= Hubert Llewellyn Smith =

English civil servant and social investigator

Portrait by Walter Stoneman, 1917

Sir Hubert Llewellyn Smith (1864 – 19 September 1945) was a British civil servant. He served as permanent secretary to the Board of Trade from 1907 to 1919, where he played an important role in the Liberal government's welfare reforms. He also served as the chief economic advisor to the government from 1919 to 1927.

==Education and early career==
He was born to Samuel Wyatt Smith, who was from Bristol. He was educated at Bristol Grammar School and Corpus Christi College, Oxford, where he graduated with a first class degree in Mathematical Moderations and Finals. He also won the Cobden Prize. He was briefly a lecturer in political economy to the Oxford University Extension and the Toynbee Trust before he became secretary to the National Association for the Promotion of Technical Education for four years. With Vaughan Nash, Smith co-authored a history of the 1889 London dock strike.

==Civil servant==
He was appointed the Board of Trade's first Commissioner for Labour in 1893, where his work on statistics led to the Board of Trade Act 1909. Smith was also active in the improvement of industrial relations and in 1895 he helped to settle the strike in the shoe-making industry.

He was permanent secretary to the Board of Trade from 1907 to 1919. He worked with Winston Churchill, then President of the Board of Trade, and William Beveridge in the organisation of labour exchanges and unemployment insurance. He studied unemployment insurance in other countries, which led him to the conclusion that compulsory insurance through employers was superior to the voluntary system. His ideas were embodied in the National Insurance Act 1911, which introduced compulsory health insurance in certain industries.

As President of the Economic Section of the British Association for the Advancement of Science, he delivered in 1910 at Sheffield an address on "Economic Security and Unemployment Insurance". Here he explained how he had helped devise Britain's unemployment insurance system. The address was published in the Economic Journal and was considered by Beveridge to be "one of the most important ever given in that capacity". Smith invented judicial authorities to adjudicate benefit claims, which relieved Parliament of the burden: these were the Insurance Officers, Courts of Referees and the Umpire.

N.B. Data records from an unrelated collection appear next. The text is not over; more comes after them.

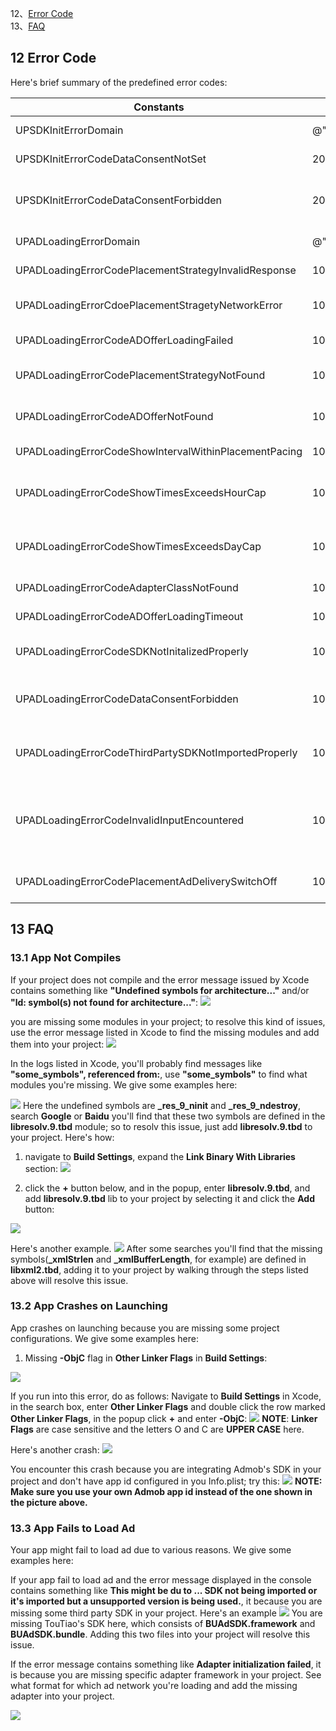 12、[Error Code](#12)<br>
13、[FAQ](#13)<br>

## <h2 id='12'>12 Error Code</h2>
Here's brief summary of the predefined error codes:

|Constants|Value|Note|
|---|---|---|
| UPSDKInitErrorDomain |@"UpArpuSDKInitErrorDomain.com.uparpu"|SDK Initialization Error Domain|
| UPSDKInitErrorCodeDataConsentNotSet | 2001 |GDPR consent not set|
| UPSDKInitErrorCodeDataConsentForbidden | 2002 |Initializztion failed due to GDPR being set to forbidden|
| UPADLoadingErrorDomain |@"UPNativeADLoadingErrorDomain.com.uparpu"|Ad loading error domain|
| UPADLoadingErrorCodePlacementStrategyInvalidResponse | 1001 |Placement strategy invalid|
| UPADLoadingErrorCdoePlacementStragetyNetworkError| 1002 |Placement strategy loading error|
| UPADLoadingErrorCodeADOfferLoadingFailed | 1003 |Third party SDK ad loading error|
| UPADLoadingErrorCodePlacementStrategyNotFound | 1004 |Placement Strategy not found|
| UPADLoadingErrorCodeADOfferNotFound | 1005 |No ad found when trying to show ad|
| UPADLoadingErrorCodeShowIntervalWithinPlacementPacing | 1006 |Ad show/request too frequent|
| UPADLoadingErrorCodeShowTimesExceedsHourCap | 1007 |Ad show/request too many time within the same hour|
| UPADLoadingErrorCodeShowTimesExceedsDayCap | 1008 |Ad show/request too many time within the same day|
| UPADLoadingErrorCodeAdapterClassNotFound | 1009 |Adapter not imported|
| UPADLoadingErrorCodeADOfferLoadingTimeout | 10010 |Ad loading timeout|
| UPADLoadingErrorCodeSDKNotInitalizedProperly | 1011 |SDK not initialized properly|
| UPADLoadingErrorCodeDataConsentForbidden | 1012 |Ad loading failed due to GDPR being set to forbidden|
| UPADLoadingErrorCodeThirdPartySDKNotImportedProperly | 1013 |Third party SDK not imported or wrong version's being used|
| UPADLoadingErrorCodeInvalidInputEncountered| 1014 |Invalid parameters encountered(App ID、App Key orPlacement ID being nil)|
| UPADLoadingErrorCodePlacementAdDeliverySwitchOff | 1015 |Ad delivery not turned on for the placement|

## <h2 id='13'>13 FAQ</h2>
### 13.1 App Not Compiles
If your project does not compile and the error message issued by Xcode contains something like **"Undefined symbols for architecture..."** and/or **"ld: symbol(s) not found for architecture..."**:
![](Undefined_Symbols_Errors.png)

you are missing some modules in your project; to resolve this kind of issues, use the error message listed in Xcode to find the missing modules and add them into your project:
![](referenced_symbols.png)

In the logs listed in Xcode, you'll probably find messages like **"some_symbols", referenced from:**, use **"some_symbols"** to find what modules you're missing. We give some examples here:

![](_res_9_ninit.png)
Here the undefined symbols are **\_res\_9\_ninit** and **\_res\_9\_ndestroy**, search **Google** or **Baidu** you'll find that these two symbols are defined in the **libresolv.9.tbd** module; so to resolv this issue, just add **libresolv.9.tbd** to your project. Here's how:

1) navigate to **Build Settings**, expand the **Link Binary With Libraries** section: 
![](Build_setting_Link_Binary.png)

2) click the **+** button below, and in the popup, enter **libresolv.9.tbd**, and add **libresolv.9.tbd** lib to your project by selecting it and click the **Add** button:

![](Adding_res9.png)

Here's another example.
![](xml_error.png)
After some searches you'll find that the missing symbols(**\_xmlStrlen** and **\_xmlBufferLength**, for example) are defined in **libxml2.tbd**, adding it to your project by walking through the steps listed above will resolve this issue.

### 13.2 App Crashes on Launching
App crashes on launching because you are missing some project configurations. We give some examples here:

1) Missing **-ObjC** flag in **Other Linker Flags** in **Build Settings**:

![](unrecognized_selector_error.jpg)

If you run into this error, do as follows:
Navigate to **Build Settings** in Xcode, in the search box, enter **Other Linker Flags** and double click the row marked **Other Linker Flags**, in the popup click **+** and enter **-ObjC**:
![](Other_Linker_Flags.png)
**NOTE**: **Linker Flags** are case sensitive and the letters O and C are **UPPER CASE** here. 

Here's another crash:
![](Admob_app_id_error.jpeg)

You encounter this crash because you are integrating Admob's SDK in your project and don't have app id configured in you Info.plist; try this:
![](Admob_Update_Infoplist.png)
**NOTE: Make sure you use your own Admob app id instead of the one shown in the picture above.**

### 13.3 App Fails to Load Ad
Your app might fail to load ad due to various reasons. We give some examples here:

If your app fail to load ad and the error message displayed in the console contains something like **This might be du to ... SDK not being imported or it's imported but a unsupported version is being used.**, it because you are missing some third party SDK in your project. 
Here's an example
![](Missing_SDK.png)
You are missing TouTiao's SDK here, which consists of **BUAdSDK.framework** and **BUAdSDK.bundle**. Adding this two files into your project will resolve this issue.

If the error message contains something like **Adapter initialization failed**, it is because you are missing specific adapter framework in your project. See what format for which ad network you're loading and add the missing adapter into your project.

![](Adapter_Missing.png)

Shortly before the outbreak of the First World War in 1914, Smith succeeded in putting through his scheme of war risk insurance. In 1915 he became the general secretary of the Ministry of Munitions under David Lloyd George. In his memoirs Lloyd George wrote of Smith: "I considered him to be the most resourceful and suggestive mind in the whole of our Civil Service at that time—and withal a man whose long service at the Board of Trade had brought him intelligently into direct contact with every branch of commerce and industry throughout the world". Beveridge said that in this role Smith's "superhuman industry, his speed, and his resourcefulness in tackling new problems were demonstrated".

Smith was the chief economic advisor to the government from 1919 until he retired in 1927. He was a member of the economic committee of the League of Nations and deputy delegate to the League of Nations Assembly in Geneva for the years 1923 and 1924. He was also chairman of the British Institute of Industrial Art from 1920 until 1935 and chairman of the National Association of Boys' Clubs from 1935 to 1943. As the Director of the New Survey of London Life and Labour, Smith updated Charles Booth's Life and Labour of the People in London.

After Smith's death, William Beveridge paid tribute to him as "one of the most constructive practical minds that can ever have served the country". In his obituary of Smith in the Economic Journal, Beveridge wrote:

[He] was an outstanding public servant, in peace and in war... As a supremely constructive person, he was fortunate in reaching the most influential position in his career in 1907, just when a Government had come to power that wished to get new things done. The country was fortunate in having him there when the first of our total wars required so many new things to be done which fell in or near the sphere of his department... For constructive inventiveness in making new ideas in public administration viable, Llewellyn Smith can never have been surpassed, and can have had few equals.

==Personal life==
Smith married Edith Weekley in 1901 and they had four sons and two daughters.

==Works==
- Modern Changes in the Mobility of Labour, Especially between Trade and Trade: A Report to the Toynbee Trustees (London: Henry Frowde, 1901).
- 'Chapters in the History of London Waterside Labour', The Economic Journal, Vol. 2, No. 8 (December 1892), pp. 593–607.
- 'British Association for the Advancement of Science.—Sheffield, 1910. Extracts from Address to the Economic Science and Statistics Section', Journal of the Institute of Actuaries, Vol. 44, No. 4 (October 1910), pp. 511–518.
- 'Economic Security and Unemployment Insurance', Economic Journal, Vol. 20, No. 80 (December 1910), pp. 513–529.
- The Board of Trade (London: G. P. Putnam's Sons, 1928).
- 'The New Survey of London Life and Labour', Journal of the Royal Statistical Society, Vol. 92, No. 4 (1929), pp. 530–558.
- History of East London (London: Macmillan, 1939).